Are you frustrated?

I posted this on GolfWrx.


Those thinking about quitting or just those who are in a rut and want to throw clubs and/or cry when they go to the course.

I have said this in many posts throughout this forum and I have even brought this up before. I am not repeating this to continually pontificate about how great I used to be. I was just pretty good and my own stupidity prevented me from possibly being great.

My sincere intent is to share my horror story in hopes to give you all hope and to learn from my mistakes.

It is not an exaggeration to say I was a borderline PGA Tour player. I had a chance to win on the Nationwide Tour a few times and had a couple of close calls at Q-school. So I nearly reached the pinnacle of the sport.

Then the point I do enjoy bragging about (false modesty in this arena is insincere…LOL), I was the longest hitter in the world for about 3-4 years.

Fast forward and I had trouble breaking 80 in tournaments and on the course, I would hit nothing but 280-290 heels all day. Every once in a while I would make a mistake and catch one, but I lost 30-40 yards or more on my tee shots.

Even in fun rounds with friends I would pickup on multiple holes not being able to hit one in play.

In hindsight, I took it too seriously. Even though it was my job, it is still a game and I worked so hard on perfecting my move (swing, chipping motion and putting stroke), I stopped playing the game and having fun at it. I tried too hard to manipulate myself into so called perfect motions and it ended up being contrived.

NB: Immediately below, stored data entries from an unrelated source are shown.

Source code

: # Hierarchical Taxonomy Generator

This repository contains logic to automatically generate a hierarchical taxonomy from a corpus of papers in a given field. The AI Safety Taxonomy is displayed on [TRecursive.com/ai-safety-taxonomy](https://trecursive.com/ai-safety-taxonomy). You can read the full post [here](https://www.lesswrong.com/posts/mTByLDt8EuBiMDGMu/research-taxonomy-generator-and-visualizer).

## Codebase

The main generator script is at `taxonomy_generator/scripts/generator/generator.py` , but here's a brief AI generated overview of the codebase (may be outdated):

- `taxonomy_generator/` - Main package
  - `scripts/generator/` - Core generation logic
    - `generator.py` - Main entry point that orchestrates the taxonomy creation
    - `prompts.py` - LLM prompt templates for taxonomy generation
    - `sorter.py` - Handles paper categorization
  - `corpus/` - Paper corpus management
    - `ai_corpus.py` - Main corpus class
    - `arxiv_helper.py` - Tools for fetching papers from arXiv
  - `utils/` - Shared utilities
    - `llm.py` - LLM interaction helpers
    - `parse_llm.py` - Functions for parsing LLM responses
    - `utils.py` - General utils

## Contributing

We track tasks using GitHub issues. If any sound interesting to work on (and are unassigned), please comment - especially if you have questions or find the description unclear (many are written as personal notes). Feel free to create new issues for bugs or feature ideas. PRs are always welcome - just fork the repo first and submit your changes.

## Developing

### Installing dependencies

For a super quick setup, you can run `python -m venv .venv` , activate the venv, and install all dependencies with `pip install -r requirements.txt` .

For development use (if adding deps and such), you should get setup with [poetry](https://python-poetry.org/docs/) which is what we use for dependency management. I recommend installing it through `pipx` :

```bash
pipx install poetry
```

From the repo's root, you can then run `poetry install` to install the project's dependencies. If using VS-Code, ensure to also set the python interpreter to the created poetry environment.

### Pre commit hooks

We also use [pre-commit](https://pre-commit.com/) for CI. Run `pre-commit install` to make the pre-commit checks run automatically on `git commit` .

I basically took a year off from the game to be a father to my new born son, lost all of the bad habits I forced on myself and am finding my own natural swing again. I am definitely working on things, but I am tweaking my natural movements into better places instead of forcing myself to do “what’s right.”

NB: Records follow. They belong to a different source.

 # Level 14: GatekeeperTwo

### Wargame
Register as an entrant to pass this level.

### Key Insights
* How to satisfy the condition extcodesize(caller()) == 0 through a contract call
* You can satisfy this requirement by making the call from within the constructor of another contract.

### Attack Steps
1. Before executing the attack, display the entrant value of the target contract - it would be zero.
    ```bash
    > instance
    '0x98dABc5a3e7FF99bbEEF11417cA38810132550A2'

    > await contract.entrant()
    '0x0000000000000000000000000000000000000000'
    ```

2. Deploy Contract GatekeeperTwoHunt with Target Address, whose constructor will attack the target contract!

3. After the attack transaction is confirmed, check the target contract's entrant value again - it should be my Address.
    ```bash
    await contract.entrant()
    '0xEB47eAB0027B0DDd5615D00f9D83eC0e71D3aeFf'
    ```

More importantly, I am focusing more on playing the game and having fun…and I am shooting lower than I ever have in my life, even on courses I used to find unplayable. My only issue now is I am a zero on the “tournament ready” scale.

If you are living in frustration central, I have a good piece of advice for you. Put the clubs away and wait till you want to go so badly it hurts. Then wait a bit longer. When you get back, don’t worry so much how your swing looks. Work on getting a setup that suits your body and free your mind…have some frickin fun and learn to play golf again. When you have accomplished this, then maybe a few minor swing tweaks are in order…or even a plan with a good instructor to put you on one track, instead of the 37 conflicting swing thoughts you have now.

If you enjoy the technical side of them game…fine, we all enjoy the discourse, or we wouldn’t be here.

However, if you are frustrated and worrying about whether you should be a one-plane or two plane, should you go to S&T or start with a Golf Machinist, asking questions about the laser plane finder at Edwin Watts, asking questions about spending $2000 to go to TPI or $2500 to get fitted for a new set of clubs because your last fitting was 18 months ago and that might not fit your new swing…it’s time to take a break and clear your mind.

Buying new clubs should be fun, not a way to solve a swing problem.

PS-I am not judging people doing all of the above things. I am trying to send a message to people who are at their wits end and looking to those things trying to pull themselves out of the abyss.




  1. Wally

    Run five miles at daybreak, it will clear your mind

  2. rojoass

    Swingcrack is a terrible thing. If more golfers tried to swing like annika sorenstam or steve stricker they would keep things really simple & have more fun……..

  3. woody

    “…free your mind…”

    I can suggest two ways:

    1) Don’t interpret the task as doing something with the club. Instead, think of it as doing something with your body. The club is pretty much irrelevant–the club is the last thing to happen in a golf swing, not the first. As long as you are thinking about directing the club, your swing will be some variation of this: (1:00) girl

    2) It’s not how your body looks, it’s what it does. Don’t try to look like Davis Love III if you’re Craig Stadler. I’ve come to the conclusion that Ben Hogan and Moe Norman (two of the best ball-strikers ever) were doing the same thing. That’s what Moe said, and their video explanations are the same. However, differences in body type, stance, setup, and grip made the two swings appear different. But, fundamentally they were the same.

  4. Bob Saunders

    Actually thanks mostly to your site Monte, I am enthusiastic about the game.
    Playing as well and more consistently than ever!